We follow this guide to install apt sources by adding this line to /etc/apt/sources.list
:
0040 deb http://archive.debian.org/debian/ jessie-backports main contrib non-free 0041 deb-src http://archive.debian.org/debian/ jessie-backports main contrib non-free
And then we need to add an exception because it’s super old:
0042 $ echo 'Acquire::Check-Valid-Until no;' > /etc/apt/apt.conf.d/99no-check-valid-until
First things first, time to update the machine:
0043 $ apt-get update; apt-get upgrade
Even though it is new, there are 103MB of updates to be installed.
Next I want to create a user for running stuff under non-root:
0044 $ adduser user 0045 $ usermod -aG sudo user
Remove Apacahe:
0046 $ service apache2 stop 0047 $ apt-get purge apache2 apache2-utils apache2.2-bin
Next we want to kick off the installing process for some useful packages:
0048 $ apt-get install \ 0049 git \ 0050 nginx \ 0051 screen \ 0052 openjdk-7-* \ 0053 pandoc \ 0054 espeak \ 0055 ufw \ 0056 default-jre \ 0057 default-jdk \ 0058 ffmpeg \ 0059 ant
Now to setup the firewall:
0060 $ ufw allow ssh 0061 $ ufw allow http 0062 $ ufw allow https 0063 $ ufw enable
From the old server, I now want to start copying over files:
0064 $ scp /root/* root@198.12.85.147:~/ 0065 $ scp -r /var/www/* root@198.12.85.147:/var/www 0066 $ scp -r /home/user/* root@198.12.85.147:/home/user 0067 $ scp -r /etc/nginx/* root@198.12.85.147:/etc/nginx 0068 $ scp -r /srv/* root@198.12.85.147:/srv
And then we want to actually own the files (from the user account):
0069 $ sudo chown 667 -R /var/www 0070 $ sudo chown 667 -R /home/user 0071 $ sudo chown 667 -R /srv
Update the screwed up permissions in the user directory (as root):
0072 $ find /home/user -type d -print0 | xargs -0 chmod 0775 0073 $ find /home/user -type f -print0 | xargs -0 chmod 0664
Next I need to generate an SSH key and copy the output to the relevant places:
0074 $ ssh-keygen # Press enter multiple times 0075 $ cat ~/.ssh/id_rsa.pub # Copy this output
Now I spin up the main programs running the website…
Then update the DNS records to point back at the correct server…
Now setting up certbot
(to handle SSL) (NOTE: As certbot
is too old, we are forced to use acme.sh
from here):
0076 $ wget -O - https://get.acme.sh | sh -s email=### 0077 $ acme.sh --issue \ 0078 -d coffeespace.org.uk \ 0079 -w /var/www/website/www/ 0080 $ acme.sh --install-cert \ 0081 -d coffeespace.org.uk \ 0082 --cert-file /etc/nginx/cert \ 0083 --key-file /etc/nginx/key \ 0084 --fullchain-file /etc/nginx/fullchain \ 0085 --reloadcmd "systemctl reload nginx.service"
And now we need to point nginx
to this…
0086 listen [::]:443 ssl ipv6only=on; 0087 listen 443 ssl; 0088 ssl_certificate /etc/nginx/fullchain; 0089 ssl_certificate_key /etc/nginx/key;
And check the configuration with nginx -t
- hopefully it returns okay!
And done!
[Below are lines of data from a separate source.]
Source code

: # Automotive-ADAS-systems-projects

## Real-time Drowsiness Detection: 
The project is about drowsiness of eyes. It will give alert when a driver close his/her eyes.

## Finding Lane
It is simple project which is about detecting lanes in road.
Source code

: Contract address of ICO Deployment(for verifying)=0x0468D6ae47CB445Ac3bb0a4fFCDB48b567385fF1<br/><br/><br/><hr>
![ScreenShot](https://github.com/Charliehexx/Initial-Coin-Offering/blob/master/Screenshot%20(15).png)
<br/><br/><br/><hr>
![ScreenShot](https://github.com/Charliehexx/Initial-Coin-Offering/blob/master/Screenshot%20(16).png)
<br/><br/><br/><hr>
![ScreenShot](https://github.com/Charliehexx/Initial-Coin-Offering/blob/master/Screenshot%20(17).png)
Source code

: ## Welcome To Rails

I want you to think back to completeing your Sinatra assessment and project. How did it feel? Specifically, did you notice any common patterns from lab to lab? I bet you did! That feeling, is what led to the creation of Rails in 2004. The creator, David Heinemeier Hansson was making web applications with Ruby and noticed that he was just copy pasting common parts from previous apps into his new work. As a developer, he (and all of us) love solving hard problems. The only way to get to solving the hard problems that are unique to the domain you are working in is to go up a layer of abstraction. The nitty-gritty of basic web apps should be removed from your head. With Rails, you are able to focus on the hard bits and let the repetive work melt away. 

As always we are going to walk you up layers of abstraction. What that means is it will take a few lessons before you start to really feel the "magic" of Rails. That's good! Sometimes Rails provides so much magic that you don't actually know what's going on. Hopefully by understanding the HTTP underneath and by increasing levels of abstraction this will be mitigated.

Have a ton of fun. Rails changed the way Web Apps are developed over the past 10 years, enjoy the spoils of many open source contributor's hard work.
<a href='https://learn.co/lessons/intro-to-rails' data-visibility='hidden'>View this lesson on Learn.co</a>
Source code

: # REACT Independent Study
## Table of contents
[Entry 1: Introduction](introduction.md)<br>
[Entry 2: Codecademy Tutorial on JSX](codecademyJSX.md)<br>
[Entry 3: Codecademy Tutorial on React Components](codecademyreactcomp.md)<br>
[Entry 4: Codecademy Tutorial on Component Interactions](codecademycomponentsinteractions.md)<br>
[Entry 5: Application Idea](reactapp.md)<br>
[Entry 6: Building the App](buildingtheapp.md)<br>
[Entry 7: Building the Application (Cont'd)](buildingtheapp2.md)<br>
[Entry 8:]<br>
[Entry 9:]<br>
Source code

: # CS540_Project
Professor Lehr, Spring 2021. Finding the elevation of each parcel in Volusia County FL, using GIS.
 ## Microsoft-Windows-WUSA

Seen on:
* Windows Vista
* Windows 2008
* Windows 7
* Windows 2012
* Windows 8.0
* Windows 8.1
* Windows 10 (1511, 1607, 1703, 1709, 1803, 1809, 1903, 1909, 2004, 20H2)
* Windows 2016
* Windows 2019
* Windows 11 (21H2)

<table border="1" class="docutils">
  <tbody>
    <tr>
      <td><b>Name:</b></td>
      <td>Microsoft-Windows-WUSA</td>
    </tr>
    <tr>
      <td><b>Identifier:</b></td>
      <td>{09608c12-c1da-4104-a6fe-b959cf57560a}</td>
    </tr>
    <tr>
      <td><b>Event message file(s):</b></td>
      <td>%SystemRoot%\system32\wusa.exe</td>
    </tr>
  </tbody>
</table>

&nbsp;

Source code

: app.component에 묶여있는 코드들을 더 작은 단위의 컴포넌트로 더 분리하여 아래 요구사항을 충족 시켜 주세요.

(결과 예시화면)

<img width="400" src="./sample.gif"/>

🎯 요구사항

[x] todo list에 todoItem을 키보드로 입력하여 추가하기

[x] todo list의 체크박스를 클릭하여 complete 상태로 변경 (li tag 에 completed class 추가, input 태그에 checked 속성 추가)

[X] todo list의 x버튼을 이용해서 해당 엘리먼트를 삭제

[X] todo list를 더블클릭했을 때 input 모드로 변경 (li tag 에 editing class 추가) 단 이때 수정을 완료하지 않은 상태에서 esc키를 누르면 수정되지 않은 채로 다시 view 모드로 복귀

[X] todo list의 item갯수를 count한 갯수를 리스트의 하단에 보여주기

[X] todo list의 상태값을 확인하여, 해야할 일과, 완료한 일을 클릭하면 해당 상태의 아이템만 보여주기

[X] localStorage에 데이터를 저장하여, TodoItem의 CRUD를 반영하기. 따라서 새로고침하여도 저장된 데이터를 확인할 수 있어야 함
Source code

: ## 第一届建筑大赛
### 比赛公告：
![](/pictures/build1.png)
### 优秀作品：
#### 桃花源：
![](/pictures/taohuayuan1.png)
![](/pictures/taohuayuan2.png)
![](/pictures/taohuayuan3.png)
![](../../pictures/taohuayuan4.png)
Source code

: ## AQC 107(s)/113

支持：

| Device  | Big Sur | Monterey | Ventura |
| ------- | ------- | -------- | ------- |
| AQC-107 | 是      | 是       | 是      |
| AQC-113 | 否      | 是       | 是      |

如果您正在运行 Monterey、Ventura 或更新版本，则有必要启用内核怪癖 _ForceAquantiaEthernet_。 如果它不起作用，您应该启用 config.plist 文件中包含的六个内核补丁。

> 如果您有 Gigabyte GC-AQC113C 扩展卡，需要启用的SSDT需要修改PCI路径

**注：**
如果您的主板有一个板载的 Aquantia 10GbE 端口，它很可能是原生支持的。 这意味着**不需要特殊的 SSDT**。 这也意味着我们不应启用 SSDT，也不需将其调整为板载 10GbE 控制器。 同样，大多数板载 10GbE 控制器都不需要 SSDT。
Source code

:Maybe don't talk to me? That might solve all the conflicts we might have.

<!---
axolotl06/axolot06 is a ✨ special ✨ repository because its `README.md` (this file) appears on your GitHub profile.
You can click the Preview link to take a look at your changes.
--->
Kinda.
So 128MB turns out to be a very small amount of RAM, especially for a server that does so much! I’ve hard to rip out a few of the previous features…
IRCd is now gone for now, but it was severely under utilized anyway. It turns out that nobody really intends to speak to me over on there, which is fine. Even if they did, I simply wouldn’t have the time to join them.
The next thing is that cgit is now also gone - it was already extremely RAM and CPU intensive anyway, and it simply won’t fly on this server. I can’t even store the repository mirror files on the new 10GB disk, so it was never really an option.
Lastly, I shut down the old Scaleway C1 instance. Very sad to see that server go after 5 years of almost perfect service, but when needs must. Hopefully the new server is just as good in this regard!
In general, the migration took about a day as I needed to figure out how to get the code working on an older server OS. It was quite a pain, but ultimately I was able to figure out how to migrate the server into a resource constrained option for the most part.